Week 16 in Review: Our first Honor Code
Middle School Update:
This week, Heroes took another big step in Studio governance. They saw a need for more accountability to the principles they put forward in the Studio Contract earlier in the year. They needed a code to live by and a clear consequence progression for violating it.
A couple of heroes volunteered to look at exemplars of Honor Codes at other schools. They drafted up a version of an Honor Code and sent it to the Studio Council. The Council revised the draft and brought it to the whole Studio to ratify. As Guides, we led launches on different aspects of accountability, community, and honor. We offered some access to examples and templates for Heroes to use. We gave encouragement and growth mindset praise. And we let the Heroes work it out.
You can read the Honor Code here.
“Literacy and language is an act of power and freedom.
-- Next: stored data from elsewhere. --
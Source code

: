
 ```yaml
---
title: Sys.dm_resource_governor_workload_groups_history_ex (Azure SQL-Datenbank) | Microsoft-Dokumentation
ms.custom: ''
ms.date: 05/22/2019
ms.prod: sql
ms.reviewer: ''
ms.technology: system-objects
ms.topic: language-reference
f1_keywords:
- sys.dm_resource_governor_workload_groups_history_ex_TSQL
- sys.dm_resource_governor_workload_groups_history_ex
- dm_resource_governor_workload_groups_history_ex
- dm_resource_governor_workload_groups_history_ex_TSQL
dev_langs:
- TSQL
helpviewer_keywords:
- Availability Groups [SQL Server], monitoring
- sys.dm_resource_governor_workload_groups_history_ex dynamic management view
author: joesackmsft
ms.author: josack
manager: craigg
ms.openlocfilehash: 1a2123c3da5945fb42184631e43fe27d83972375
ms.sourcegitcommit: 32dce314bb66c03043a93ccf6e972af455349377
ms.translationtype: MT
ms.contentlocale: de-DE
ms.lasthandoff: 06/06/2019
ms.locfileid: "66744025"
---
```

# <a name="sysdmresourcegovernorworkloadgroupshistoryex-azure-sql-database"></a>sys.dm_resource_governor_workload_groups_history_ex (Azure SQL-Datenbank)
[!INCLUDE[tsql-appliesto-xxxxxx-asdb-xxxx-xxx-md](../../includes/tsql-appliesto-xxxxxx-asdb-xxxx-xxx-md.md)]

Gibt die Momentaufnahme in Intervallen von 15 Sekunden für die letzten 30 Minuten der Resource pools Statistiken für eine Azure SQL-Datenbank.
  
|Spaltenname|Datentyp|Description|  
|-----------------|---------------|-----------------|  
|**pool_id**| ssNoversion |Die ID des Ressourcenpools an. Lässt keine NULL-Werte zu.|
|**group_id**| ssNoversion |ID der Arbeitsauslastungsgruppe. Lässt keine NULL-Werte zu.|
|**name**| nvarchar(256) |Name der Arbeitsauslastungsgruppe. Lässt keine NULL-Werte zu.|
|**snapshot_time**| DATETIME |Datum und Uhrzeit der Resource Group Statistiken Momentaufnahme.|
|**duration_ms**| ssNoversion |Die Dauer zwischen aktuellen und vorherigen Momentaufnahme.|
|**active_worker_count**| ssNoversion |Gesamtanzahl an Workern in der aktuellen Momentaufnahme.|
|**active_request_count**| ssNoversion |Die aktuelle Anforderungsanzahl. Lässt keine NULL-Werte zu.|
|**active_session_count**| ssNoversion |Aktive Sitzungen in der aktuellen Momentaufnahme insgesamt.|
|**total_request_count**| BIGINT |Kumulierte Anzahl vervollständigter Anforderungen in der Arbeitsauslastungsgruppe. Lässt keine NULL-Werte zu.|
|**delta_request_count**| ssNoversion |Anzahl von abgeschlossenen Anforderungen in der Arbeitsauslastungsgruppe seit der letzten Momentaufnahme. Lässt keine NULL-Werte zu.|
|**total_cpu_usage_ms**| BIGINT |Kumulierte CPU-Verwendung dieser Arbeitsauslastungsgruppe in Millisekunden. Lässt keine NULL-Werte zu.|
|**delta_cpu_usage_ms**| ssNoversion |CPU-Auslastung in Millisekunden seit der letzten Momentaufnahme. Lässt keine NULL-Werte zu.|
It is why slaves in our wrenching and painful U.S. history were forbidden to learn to read and write, and why young girls living in repressive societies today are kept out of the classroom. When children realize the power of narrative, they begin to dismantle patriarchy, racism, and oppression. In a true democratic society, every child has these tools of literacy to both absorb the stories of the world and to tell their own.” ~International Literacy Association
So, why, at a learner driven school, with an hour and a half a week for D.E.A.R (Drop Everything And Read) time do we dedicate ten minutes of every day to an intentional Read Aloud time? Because one of the most effective ways to cultivate a love of reading in children is to read to them. Through this practice, young heroes learn the art of nuance, inflection, and language structure, as well as develop the ability to create an image in their mind of the narrative (a critical left-brain skill). A study conducted by the Melbourne Institute of Applied Economic and Social Research found that reading aloud to children every day puts them almost a year ahead (academically) of children who do not receive daily read-aloud. The practice sets the stage for lifelong success.
There’s much more to reading aloud than reciting words from a page. It’s a meaningful experience for our heroes and choosing to read a wide variety of diverse books is key to fostering a passion for stories, language, and social justice in the studio. Sometimes in schools we have this idea that if something is fun for children, it must not good for them.
But here, we have a purely simple case; the Read Aloud, yes, is fun for children, but also deeply good for them (and for democracy).